Allegations that state-controlled Chinese arms manufacturers offered weapons to the Gaddafi regime as recently as July will likely harm efforts by Beijing to develop ties with a new government in Libya. Documents describing the proposed sales were found by a Graeme Smith, a reporter with the Toronto-based Globe and Mail, in a trash pile in a Tripoli neighborhood popular with Gaddafi officials. His story for the newspaper says one document outlines a July 16 meeting in Beijing between Gaddafi security officials and representatives of three Chinese arms manufacturers. The Chinese side offered weapons and ammunition worth at least $200 million and suggested the material could be shipped through South Africa and Algeria. The proposed weapons include hand-held surface-to-air missiles, truck-mounted rocket launchers and anti-tank missiles. While it is unclear if any of the arms were ever delivered, rebel officials asserted the documents are authentic, the Globe and Mail reported.
Smith’s story continues:
The documents suggest that Beijing and other governments may have played a double game in the Libyan war, claiming neutrality but covertly helping the dictator. The papers do not confirm whether any military assistance was delivered, but senior leaders of the new transitional government in Tripoli say the documents reinforce their suspicions about the recent actions of China, Algeria and South Africa. Those countries may now suffer a disadvantage as Libya’s new rulers divide the spoils from their vast energy resources, and select foreign firms for the country’s reconstruction.

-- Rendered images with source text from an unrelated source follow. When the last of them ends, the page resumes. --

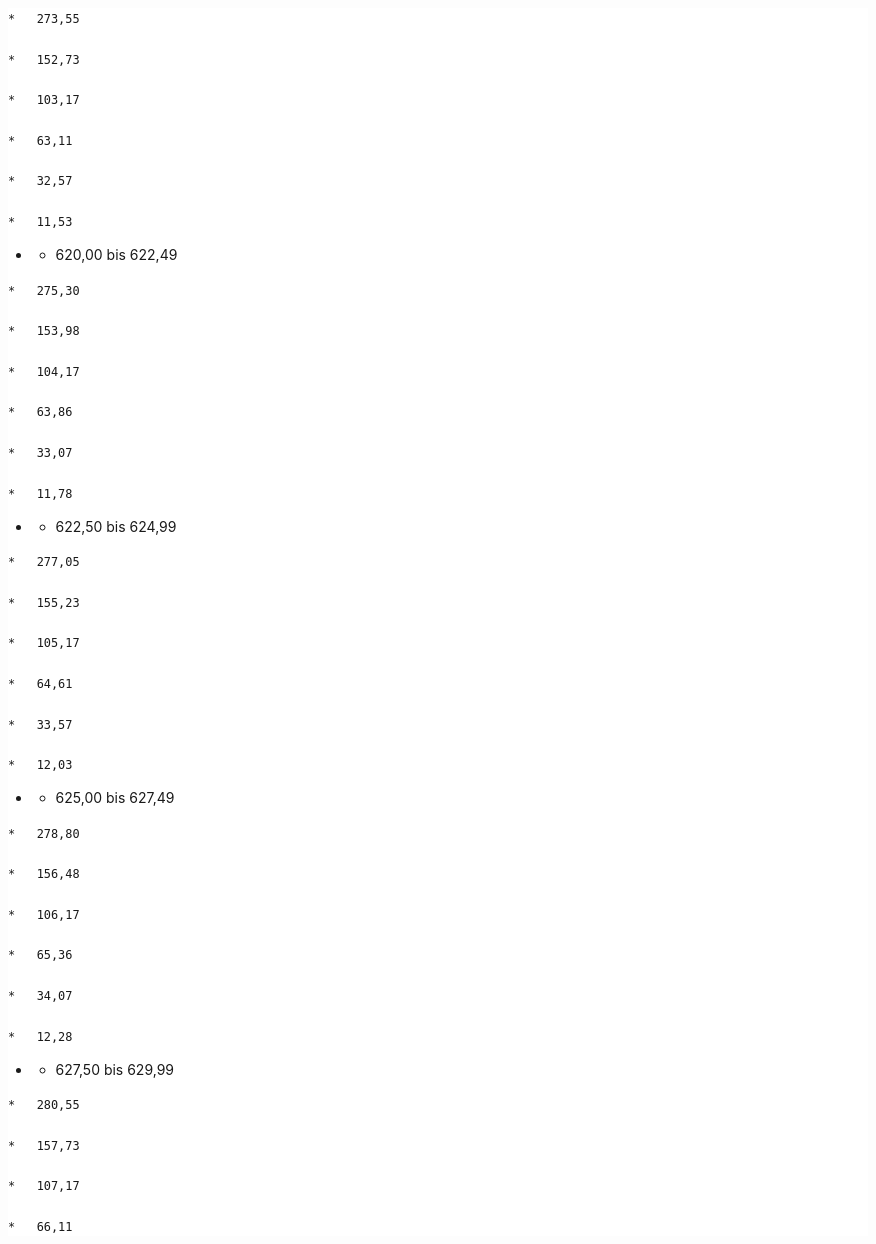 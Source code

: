     *   273,55

    *   152,73

    *   103,17

    *   63,11

    *   32,57

    *   11,53


*    *   620,00 bis 622,49

    *   275,30

    *   153,98

    *   104,17

    *   63,86

    *   33,07

    *   11,78


*    *   622,50 bis 624,99

    *   277,05

    *   155,23

    *   105,17

    *   64,61

    *   33,57

    *   12,03


*    *   625,00 bis 627,49

    *   278,80

    *   156,48

    *   106,17

    *   65,36

    *   34,07

    *   12,28


*    *   627,50 bis 629,99

    *   280,55

    *   157,73

    *   107,17

    *   66,11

(Update: On Monday afternoon a Chinese Foreign Ministry spokeswoman acknowledged that Gaddafi representatives traveled to Beijing in July looking to buy arms, but denied that any deals were made or weapons shipped, the Associated Press reported.)
The Libyan rebels’ gains have been an ongoing foreign policy headache for the Chinese government. China voted for an arms embargo on Libya approved by the UN Security Council in February, but later abstained from the U.N. Security Council vote that authorized establishing a no-fly zone in Libya and air strikes to protect civilians. Beijing has also been critical of the NATO-led air campaign, urging peace talks instead. In June a representative of the rebels traveled to Beijing for talks that were widely taken as a sign that China was hedging its bets in the event Gaddafi was toppled.
China has invested heavily in oil and other natural resources in Africa, though Libya itself supplied just 3% of China’s crude oil imports in 2010, according to the International Energy Agency. Still, there was a significant Chinese presence in Libya before the civil war, and China evacuated tens of thousands of workers as fighting broke out in February. Last month a rebel oil company official suggested in an interview with Reuters that a lack of support from Russia, China and Brazil might mean those countries’ oil firms would be cut out of deals. A Chinese Ministry of Commerce official later said that oil sales benefited both China and Libya, and called on rebel forces to respect China’s investments.
The Libyan rebels might forgive China’s late arrival to their side, especially if China were to offer significant postwar investment, but arms sales to Gaddafi would be harder to ignore. The New York Times quotes a senior NATO official who described the report as “highly unlikely,” but it also quoted a rebel spokesman describing “hard evidence” of weapons deals between China and Gaddafi.
China is generally considered to be a mid-level player in international arms sales. For 2006-2010 it ranked seventh in international arms sales, according to the Stockholm International Peace Research Institute, trailing the U.S., Russia, Germany, France, the U.K. and the Netherlands. But while the value of China’s arms sales may lag, it is often willing to supply weapons to combatants that other states avoid, such as Burma and Sudan. In 2006 Amnesty International reported that over the past 20 years China had “supplied a range of military, security and police equipment to countries with a record of gross human rights violations.”